Being in negative equity can be frustrating. Fortunately, we have lots of experience helping drivers find lenders from our panel who will accommodate negative equity car finance, so they can trade in their old car and transfer the equity – along with what they owe – into a new car finance arrangement.

How to avoid negative equity?

Avoiding negative equity isn’t always possible. The best way to avoid it is by being careful when choosing the car you buy and the car finance deal you take.

If you pay full price for a new car on finance then your car may depreciate faster than you can pay it off. Paying a deposit and reviewing that any add ons are value for money, will reduce the chance of negative equity. That’s why you should always check the total amount you’re borrowing and the term against the likely rate of depreciation, and seek an expert opinion if necessary.

If it’s too late to do this and you have found that you are already in negative equity, just get in touch with our team and we’ll do our best to help you find a negative equity car finance plan that keeps you moving forward.

How do I get out of negative equity?

One way of getting out of negative equity is to simply find the funds to pay off your loan outright. Negative equity only exists when you still have a balance to pay on the finance.
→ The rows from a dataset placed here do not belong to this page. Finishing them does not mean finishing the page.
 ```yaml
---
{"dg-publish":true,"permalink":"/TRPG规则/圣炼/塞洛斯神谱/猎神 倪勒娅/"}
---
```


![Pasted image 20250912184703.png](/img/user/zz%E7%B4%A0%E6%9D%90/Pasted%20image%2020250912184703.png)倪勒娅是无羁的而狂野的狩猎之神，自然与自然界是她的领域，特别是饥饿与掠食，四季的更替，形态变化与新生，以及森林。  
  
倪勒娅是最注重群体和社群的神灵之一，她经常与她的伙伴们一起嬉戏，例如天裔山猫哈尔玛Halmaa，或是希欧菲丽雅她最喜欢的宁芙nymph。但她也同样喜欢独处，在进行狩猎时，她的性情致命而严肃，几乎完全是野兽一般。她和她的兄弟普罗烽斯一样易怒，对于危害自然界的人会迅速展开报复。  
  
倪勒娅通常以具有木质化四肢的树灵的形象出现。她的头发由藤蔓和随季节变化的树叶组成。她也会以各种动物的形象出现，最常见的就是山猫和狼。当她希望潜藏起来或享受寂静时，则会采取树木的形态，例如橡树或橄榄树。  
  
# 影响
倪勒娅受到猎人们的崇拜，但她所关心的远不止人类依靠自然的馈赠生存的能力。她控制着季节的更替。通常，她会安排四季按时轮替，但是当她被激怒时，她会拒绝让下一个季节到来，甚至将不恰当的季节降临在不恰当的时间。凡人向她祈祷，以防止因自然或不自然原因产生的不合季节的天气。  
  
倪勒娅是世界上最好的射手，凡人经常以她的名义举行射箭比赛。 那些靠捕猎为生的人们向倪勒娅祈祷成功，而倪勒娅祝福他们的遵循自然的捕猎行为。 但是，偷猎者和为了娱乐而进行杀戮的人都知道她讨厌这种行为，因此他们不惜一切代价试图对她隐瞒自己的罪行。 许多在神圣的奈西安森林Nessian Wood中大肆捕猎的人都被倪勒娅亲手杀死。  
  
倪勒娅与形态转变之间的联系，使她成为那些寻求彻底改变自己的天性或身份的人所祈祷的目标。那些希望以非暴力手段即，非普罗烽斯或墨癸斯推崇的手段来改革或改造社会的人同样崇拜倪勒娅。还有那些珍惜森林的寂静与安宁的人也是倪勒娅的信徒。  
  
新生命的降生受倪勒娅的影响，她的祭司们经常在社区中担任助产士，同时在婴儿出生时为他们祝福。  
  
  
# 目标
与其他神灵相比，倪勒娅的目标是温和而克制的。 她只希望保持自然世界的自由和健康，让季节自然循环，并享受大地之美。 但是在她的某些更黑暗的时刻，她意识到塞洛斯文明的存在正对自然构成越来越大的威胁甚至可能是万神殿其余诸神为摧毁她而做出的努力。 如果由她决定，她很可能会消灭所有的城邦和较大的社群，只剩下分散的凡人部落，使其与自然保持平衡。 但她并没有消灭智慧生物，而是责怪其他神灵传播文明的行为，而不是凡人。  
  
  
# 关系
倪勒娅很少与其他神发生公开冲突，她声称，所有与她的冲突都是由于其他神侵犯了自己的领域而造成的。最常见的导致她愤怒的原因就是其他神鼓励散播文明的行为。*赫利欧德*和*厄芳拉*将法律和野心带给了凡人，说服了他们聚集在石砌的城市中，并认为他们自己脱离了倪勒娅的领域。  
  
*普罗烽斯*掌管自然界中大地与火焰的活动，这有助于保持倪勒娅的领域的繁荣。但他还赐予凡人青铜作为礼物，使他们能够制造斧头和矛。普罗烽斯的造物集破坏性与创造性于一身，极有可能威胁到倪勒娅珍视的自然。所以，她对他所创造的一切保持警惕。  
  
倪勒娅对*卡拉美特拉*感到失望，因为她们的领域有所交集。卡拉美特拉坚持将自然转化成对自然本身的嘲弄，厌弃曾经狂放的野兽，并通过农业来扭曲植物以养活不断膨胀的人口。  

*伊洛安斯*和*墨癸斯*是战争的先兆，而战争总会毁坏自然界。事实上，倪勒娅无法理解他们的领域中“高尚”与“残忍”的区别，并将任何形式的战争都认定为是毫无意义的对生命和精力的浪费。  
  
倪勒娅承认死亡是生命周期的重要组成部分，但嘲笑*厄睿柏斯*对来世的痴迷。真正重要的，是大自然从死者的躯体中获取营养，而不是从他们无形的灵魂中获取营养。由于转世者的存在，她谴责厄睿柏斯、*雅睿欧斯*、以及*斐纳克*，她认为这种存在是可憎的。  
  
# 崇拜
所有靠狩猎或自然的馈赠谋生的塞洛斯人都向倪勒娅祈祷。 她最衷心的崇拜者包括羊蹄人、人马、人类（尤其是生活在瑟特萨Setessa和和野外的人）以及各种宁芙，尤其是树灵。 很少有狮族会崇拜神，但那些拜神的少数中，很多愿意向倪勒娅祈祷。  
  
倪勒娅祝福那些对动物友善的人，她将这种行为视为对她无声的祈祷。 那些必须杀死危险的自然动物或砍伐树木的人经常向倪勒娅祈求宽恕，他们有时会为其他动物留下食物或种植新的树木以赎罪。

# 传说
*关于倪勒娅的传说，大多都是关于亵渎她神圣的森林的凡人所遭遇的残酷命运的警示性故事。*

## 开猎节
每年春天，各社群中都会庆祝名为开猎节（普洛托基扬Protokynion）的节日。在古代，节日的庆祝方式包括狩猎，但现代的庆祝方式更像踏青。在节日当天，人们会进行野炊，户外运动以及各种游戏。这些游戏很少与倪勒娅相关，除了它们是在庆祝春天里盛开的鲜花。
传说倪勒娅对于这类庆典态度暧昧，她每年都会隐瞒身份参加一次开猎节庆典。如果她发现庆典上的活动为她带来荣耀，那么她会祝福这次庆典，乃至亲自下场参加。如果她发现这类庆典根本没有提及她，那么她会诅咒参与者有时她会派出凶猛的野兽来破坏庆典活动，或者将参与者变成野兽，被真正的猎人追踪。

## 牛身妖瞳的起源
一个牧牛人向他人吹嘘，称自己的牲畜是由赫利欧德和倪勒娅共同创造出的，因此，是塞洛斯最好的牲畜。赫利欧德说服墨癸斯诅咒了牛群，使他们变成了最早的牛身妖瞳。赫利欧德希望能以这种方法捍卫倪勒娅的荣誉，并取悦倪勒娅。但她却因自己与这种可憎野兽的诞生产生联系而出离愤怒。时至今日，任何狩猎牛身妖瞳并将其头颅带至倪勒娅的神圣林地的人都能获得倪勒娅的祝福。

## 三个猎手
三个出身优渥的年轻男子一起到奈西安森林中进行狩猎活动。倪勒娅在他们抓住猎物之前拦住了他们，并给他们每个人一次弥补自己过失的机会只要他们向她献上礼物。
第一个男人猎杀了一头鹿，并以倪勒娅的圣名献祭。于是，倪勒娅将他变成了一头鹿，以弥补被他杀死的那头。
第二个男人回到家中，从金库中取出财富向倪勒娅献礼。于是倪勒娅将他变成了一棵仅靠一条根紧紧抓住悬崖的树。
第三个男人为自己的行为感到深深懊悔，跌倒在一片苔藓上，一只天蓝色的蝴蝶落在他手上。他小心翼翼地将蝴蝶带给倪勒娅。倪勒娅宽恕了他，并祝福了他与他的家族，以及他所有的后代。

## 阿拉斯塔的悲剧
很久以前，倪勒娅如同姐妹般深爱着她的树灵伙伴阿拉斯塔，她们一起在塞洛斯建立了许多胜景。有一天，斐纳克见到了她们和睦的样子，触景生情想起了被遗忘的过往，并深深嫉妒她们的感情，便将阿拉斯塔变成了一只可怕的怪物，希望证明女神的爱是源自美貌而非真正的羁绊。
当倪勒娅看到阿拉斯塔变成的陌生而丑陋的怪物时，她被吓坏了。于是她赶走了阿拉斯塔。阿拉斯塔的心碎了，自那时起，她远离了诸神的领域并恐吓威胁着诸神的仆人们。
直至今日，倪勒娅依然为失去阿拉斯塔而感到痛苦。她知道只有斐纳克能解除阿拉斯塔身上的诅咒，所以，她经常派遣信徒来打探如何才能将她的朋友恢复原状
As soon as that balance is clear and you fully own the vehicle , then the situation is resolved. In this instance you would be starting your next car finance with a blank page.

For many of us, clearing the debt in a single sweep may not be desirable, practical, or possible. In this situation, you may find you need to trade in the car with a negative equity car finance arrangement. If you trade in your old car, any finance secured on it must be settled in full.

What are the finance options for dealing with negative equity?

Lots of lenders offer negative equity car finance, with plans ranging across standard car finance options, including PCP finance and HP finance. What you can be offered will partly depend on the kind of car finance you originally took out, and each lender will want to look at the specific terms of that loan before approving you for negative equity car finance. By applying our knowledge in car finance, our team will run the searches and help you to get your head around the options. We’ll explain clearly what you can expect to pay each month for a new car, once you’ve moved your negative equity over to a new finance agreement.